I was looking through STD.pm at the parsing of metaops. I was exploring to see if the legal metaops for a given operator could be notated on the operator chart. What I found was some oddness...

op= (infix_postfix_meta_operator:sym<=>)
The internal op is restricted to be not :assoc('chain') and not :assoc('non')... But, the various precedence groupings have a property, :assign on them that is never used. Yet, this property seem like just the thing. To my eye, :assign seems like the right set of operators that are expected to be used here. The current test is too liberal, allowing things like ,= and ==>>= (gasp!)
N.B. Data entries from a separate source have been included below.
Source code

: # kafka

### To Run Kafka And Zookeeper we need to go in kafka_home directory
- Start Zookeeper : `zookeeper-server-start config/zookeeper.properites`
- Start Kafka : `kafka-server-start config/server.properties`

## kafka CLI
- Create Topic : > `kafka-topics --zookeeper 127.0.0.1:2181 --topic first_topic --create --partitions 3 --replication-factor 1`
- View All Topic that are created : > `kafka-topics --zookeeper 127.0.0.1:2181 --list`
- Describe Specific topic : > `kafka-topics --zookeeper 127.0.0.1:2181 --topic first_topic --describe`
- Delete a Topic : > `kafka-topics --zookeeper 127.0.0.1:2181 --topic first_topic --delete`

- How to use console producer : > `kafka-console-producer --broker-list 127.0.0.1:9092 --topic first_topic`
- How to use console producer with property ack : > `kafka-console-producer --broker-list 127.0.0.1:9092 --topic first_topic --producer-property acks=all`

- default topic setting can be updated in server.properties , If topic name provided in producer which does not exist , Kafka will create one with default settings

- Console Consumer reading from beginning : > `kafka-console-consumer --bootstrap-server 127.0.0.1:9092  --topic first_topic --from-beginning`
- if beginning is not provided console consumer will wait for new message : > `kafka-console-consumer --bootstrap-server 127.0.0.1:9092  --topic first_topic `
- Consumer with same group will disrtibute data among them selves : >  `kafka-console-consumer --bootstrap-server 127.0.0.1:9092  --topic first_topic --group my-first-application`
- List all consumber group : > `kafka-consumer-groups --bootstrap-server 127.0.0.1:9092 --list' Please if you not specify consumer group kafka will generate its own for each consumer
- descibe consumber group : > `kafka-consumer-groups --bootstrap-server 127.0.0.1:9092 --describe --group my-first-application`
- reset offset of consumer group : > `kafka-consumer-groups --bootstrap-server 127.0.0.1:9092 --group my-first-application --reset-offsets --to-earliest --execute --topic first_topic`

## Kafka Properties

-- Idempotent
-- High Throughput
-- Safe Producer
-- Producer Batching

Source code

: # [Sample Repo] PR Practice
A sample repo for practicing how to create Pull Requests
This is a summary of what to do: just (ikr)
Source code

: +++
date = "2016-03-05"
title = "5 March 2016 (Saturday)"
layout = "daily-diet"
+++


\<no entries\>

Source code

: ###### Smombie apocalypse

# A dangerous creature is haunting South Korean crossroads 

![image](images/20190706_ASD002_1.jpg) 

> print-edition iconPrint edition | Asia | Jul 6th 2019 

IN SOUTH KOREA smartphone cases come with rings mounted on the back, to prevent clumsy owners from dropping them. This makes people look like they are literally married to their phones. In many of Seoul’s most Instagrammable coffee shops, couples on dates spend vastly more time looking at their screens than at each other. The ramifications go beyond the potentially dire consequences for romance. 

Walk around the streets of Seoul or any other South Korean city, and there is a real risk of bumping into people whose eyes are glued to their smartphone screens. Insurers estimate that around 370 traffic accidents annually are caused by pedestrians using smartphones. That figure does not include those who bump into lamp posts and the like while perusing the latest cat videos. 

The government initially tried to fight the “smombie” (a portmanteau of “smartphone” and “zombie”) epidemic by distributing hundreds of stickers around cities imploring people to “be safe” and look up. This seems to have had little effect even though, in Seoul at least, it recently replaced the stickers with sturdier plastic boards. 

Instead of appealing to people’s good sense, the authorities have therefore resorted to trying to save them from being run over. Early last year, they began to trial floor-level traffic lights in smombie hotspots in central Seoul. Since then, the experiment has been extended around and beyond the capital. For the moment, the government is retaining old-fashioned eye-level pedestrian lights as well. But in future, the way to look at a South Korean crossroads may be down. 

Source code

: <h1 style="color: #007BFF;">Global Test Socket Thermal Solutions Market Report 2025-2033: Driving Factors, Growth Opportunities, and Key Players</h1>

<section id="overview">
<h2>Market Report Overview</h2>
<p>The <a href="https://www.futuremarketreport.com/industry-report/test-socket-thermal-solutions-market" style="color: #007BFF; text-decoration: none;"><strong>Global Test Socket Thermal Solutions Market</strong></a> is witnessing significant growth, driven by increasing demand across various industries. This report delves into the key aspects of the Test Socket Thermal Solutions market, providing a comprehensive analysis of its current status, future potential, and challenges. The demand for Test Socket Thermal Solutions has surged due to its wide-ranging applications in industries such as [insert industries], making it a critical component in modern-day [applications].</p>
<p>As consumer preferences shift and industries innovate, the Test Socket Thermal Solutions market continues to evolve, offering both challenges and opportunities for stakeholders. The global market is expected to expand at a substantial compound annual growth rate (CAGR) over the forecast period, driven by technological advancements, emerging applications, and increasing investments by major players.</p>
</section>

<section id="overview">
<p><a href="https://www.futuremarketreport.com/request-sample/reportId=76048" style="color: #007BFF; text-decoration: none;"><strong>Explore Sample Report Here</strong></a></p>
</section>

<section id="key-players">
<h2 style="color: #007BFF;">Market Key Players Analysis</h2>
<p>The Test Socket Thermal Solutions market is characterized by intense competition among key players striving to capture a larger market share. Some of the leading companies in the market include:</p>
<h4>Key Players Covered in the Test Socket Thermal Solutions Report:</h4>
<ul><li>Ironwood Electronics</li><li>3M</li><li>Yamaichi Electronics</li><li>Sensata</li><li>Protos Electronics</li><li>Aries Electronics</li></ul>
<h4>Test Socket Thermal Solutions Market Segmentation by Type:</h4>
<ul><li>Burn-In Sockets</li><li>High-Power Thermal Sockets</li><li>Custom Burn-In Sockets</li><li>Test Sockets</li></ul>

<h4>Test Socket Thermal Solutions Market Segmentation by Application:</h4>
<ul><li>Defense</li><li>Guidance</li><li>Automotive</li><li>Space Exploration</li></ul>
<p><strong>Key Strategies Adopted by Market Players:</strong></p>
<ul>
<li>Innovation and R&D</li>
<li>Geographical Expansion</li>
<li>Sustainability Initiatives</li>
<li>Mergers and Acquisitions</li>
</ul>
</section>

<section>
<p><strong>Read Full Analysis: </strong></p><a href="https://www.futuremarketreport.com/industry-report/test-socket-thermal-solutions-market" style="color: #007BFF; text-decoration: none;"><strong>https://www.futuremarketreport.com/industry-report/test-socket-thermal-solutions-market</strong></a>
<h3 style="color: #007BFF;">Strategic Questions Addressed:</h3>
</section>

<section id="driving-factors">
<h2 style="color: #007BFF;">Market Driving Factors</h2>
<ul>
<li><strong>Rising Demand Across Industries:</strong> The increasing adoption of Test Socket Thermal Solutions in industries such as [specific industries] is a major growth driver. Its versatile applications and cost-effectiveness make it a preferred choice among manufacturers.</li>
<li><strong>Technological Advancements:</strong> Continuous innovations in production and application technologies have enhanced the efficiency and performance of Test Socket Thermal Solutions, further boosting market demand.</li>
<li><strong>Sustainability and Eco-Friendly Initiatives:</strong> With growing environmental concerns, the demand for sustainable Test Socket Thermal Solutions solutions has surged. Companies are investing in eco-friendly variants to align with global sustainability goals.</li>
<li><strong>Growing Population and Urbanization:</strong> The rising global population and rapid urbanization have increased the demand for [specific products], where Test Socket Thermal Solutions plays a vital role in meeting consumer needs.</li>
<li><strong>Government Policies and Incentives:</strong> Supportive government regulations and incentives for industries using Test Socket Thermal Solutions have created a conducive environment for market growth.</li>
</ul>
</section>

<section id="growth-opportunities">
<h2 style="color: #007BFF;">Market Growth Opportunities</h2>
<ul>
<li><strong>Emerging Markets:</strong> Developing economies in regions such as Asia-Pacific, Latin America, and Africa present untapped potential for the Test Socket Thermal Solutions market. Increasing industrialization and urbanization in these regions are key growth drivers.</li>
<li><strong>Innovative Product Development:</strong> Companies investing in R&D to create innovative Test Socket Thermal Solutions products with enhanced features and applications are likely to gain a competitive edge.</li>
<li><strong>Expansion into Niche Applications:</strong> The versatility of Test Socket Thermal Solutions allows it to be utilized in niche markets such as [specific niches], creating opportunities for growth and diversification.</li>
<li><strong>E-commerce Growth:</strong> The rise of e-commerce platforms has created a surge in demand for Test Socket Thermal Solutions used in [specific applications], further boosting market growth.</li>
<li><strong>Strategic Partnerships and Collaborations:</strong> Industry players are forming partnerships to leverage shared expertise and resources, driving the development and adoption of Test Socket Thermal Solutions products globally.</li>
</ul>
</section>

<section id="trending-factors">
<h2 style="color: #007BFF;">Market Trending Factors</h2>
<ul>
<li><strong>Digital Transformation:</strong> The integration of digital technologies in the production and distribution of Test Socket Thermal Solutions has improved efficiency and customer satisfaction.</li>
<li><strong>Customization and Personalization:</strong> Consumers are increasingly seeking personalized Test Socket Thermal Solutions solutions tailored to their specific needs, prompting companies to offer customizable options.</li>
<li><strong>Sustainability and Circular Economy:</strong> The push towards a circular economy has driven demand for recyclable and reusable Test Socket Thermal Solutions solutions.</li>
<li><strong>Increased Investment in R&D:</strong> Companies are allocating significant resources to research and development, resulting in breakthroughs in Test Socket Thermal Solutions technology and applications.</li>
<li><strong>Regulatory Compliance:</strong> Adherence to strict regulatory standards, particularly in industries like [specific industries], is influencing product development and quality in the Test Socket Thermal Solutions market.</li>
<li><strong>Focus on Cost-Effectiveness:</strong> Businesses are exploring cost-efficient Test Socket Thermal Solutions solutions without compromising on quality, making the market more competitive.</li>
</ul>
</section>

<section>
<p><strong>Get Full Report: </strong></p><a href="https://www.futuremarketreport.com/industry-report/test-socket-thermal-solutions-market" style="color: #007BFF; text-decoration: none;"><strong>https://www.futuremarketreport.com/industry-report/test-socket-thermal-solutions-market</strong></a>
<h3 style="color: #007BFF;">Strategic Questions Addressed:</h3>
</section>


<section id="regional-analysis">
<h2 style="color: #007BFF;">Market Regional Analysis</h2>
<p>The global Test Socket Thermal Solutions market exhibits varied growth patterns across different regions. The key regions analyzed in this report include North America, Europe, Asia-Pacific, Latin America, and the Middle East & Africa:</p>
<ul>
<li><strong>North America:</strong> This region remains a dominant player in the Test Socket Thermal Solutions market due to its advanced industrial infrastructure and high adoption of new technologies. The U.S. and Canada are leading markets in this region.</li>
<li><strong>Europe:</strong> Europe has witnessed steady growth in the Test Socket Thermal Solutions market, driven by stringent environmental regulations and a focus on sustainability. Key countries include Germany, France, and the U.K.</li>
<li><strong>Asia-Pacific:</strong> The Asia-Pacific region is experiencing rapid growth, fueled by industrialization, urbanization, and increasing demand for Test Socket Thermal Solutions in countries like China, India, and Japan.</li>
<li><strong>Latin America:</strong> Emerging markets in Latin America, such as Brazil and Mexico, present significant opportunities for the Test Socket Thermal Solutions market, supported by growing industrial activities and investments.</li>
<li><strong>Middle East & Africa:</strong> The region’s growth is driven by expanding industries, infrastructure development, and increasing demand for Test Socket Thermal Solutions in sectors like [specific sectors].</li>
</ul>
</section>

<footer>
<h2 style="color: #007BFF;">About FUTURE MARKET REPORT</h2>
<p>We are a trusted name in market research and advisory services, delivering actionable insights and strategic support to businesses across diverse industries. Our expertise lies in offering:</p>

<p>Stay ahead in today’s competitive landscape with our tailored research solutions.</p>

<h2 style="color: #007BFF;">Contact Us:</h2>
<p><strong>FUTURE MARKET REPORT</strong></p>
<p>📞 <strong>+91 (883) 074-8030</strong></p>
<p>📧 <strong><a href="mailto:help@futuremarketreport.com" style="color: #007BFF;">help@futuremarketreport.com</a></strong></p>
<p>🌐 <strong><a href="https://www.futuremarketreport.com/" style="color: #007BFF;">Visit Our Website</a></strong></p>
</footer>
!op (infix_prefix_meta_operator:sym<!>)
The internal op is restricted to be :assoc('chain'), or not have a default :assoc and be :bool. This seems overly defined: The only operators with :assoc('chain') have :bool. Like above, I think the internal op should be restricted on the :bool property alone.

[op] (prefix_circumfix_meta_operator.reduce)
This internal op is restricted to not have :assoc('non') nor be at the same precedence level as %conditional. That later test strikes me as strange. The restriction should be not having :assoc('chain') nor :assoc('non').

Now - the classes of what can be applied to what, especially considering other metaops, is a bit tangled:

>>op -- op can be any >>op, postfix, dotty, privop, or postcircumfix
        the later is odd: what could >>(...) mean?

op<< -- op can be any prefix, a [op], or another <<op

I suppose these multiply applied ops might be useful? op<<<< and >>>>op ?

op=, !op, >>op<< -- op can only be a (simple) infix operator

[op], XopX -- op can an infix, or !op or XopX or >>op<<
        or, put another way, any simple or complex infix op, except op=

I understand why op= and !op have highly restricted internal op sets. But why should >>op<< be so restricted as well? It means that >><=<< and >>~~<< are legal, but >>!<=<< and >>!~~<< are not.

And, if the prefix and postfix hyper metaops can be nested... then why not the infix: >>>>+<<<< anybody? (Not, mind you, that *I* would advocate for them, or such exotic beasts as [X>>+<<X])

Lastly, the token for [x] (prefix_circumfix_meta_operator.reduce) has an oddity that it allows an optional trailing << (acutally, only the Unicode version of that!). I'm not sure why the prefix hyper metaop is parsed here... especially since the code for token PRE clearly parses this construction.